In a world with increasing pressure to protect the environment - from the ozone layer to the whales - it would seem reasonable to assume that American families actively support "green" initiatives in their consumer habits.
But while American parents may be there in spirit, when it comes to time and money, going green seems to go out the minimum-heat-gain window.
In its first PersonicX® Consumer Dynamics study, in which Acxiom researchers analyze consumer data to provide insight on how Americans live, Acxiom has discerned a meaningful pattern in American households with children when it comes to environmental behaviors.
Acxiom consumer researchers analyzed the 70 PersonicX Classic clusters across a number of “green” questions, such as:
- “Are you willing to pay more or give up convenience for environmentally-friendly products?”
- “Have you participated in environmental groups in the past year?”
- “Do you drive a vehicle that shows your support of the environment?”
A clear trend emerged: Children were significantly less likely to be present in “green” households. The highest environmentally indexing clusters fall into two general groups, those who are younger, still single and looking for something to take care of (which Acxiom researchers called “Greenhorns”), and those who are more senior, still married or now single and looking for something to take care of (“Greener Pastures”).

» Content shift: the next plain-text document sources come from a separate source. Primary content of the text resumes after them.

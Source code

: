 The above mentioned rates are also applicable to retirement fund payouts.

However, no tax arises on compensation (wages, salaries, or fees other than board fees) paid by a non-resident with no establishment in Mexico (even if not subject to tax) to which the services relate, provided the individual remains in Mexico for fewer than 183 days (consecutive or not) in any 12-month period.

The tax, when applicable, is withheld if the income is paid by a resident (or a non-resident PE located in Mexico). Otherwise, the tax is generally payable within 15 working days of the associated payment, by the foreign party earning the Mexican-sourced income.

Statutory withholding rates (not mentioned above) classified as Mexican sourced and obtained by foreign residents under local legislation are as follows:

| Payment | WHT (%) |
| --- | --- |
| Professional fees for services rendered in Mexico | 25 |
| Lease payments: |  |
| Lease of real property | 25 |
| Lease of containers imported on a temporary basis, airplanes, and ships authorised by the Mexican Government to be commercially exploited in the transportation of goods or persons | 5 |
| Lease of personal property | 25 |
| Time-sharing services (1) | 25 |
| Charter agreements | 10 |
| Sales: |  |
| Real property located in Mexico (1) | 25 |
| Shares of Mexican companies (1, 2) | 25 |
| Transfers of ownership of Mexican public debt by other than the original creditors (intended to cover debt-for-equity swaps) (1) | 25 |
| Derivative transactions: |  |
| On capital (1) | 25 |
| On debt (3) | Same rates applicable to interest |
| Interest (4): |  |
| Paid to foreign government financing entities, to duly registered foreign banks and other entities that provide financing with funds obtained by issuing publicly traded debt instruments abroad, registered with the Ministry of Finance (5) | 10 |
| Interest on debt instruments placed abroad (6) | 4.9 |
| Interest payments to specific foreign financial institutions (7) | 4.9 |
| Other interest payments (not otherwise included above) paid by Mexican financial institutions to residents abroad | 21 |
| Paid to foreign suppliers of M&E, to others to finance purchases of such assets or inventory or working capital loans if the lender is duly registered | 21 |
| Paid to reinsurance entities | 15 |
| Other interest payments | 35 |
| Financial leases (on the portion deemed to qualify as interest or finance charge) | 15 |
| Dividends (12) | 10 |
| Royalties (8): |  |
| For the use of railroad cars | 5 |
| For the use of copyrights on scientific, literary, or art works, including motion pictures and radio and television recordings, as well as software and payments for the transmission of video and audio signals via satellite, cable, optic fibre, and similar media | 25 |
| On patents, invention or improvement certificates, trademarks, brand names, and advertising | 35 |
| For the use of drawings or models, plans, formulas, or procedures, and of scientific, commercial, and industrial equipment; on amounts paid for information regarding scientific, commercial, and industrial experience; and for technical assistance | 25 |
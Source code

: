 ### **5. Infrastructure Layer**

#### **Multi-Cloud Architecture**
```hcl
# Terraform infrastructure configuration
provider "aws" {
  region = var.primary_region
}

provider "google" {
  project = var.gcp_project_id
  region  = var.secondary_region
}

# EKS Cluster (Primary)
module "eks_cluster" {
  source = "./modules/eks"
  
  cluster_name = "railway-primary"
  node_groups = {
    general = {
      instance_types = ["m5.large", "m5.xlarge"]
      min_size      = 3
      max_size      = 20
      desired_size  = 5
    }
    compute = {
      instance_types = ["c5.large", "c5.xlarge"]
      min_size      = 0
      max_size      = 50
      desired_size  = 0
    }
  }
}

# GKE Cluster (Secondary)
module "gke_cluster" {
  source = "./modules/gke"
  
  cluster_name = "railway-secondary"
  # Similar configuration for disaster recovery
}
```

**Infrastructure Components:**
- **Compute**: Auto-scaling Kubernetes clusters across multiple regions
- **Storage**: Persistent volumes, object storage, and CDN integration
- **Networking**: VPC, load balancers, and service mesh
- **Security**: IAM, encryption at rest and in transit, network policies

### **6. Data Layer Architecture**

In fact, when compared to the national population, Greenhorns are more than 60 percent more likely to purchase automobiles that reflect their support of the environment. Greener Pastures are more than 40 percent more likely to pay more and give up convenience to purchase products that are environmentally friendly. Though they may come from a variety of incomes, net worth and areas of population density, these groups undoubtedly share a heightened concern for the environment, as well as the time to act on that concern.
This PersonicX Consumer Dynamics study indicates that many parents direct their efforts to saving time and money – over the environment – while raising children, demonstrating a need for more convenient, less expensive ways to go green.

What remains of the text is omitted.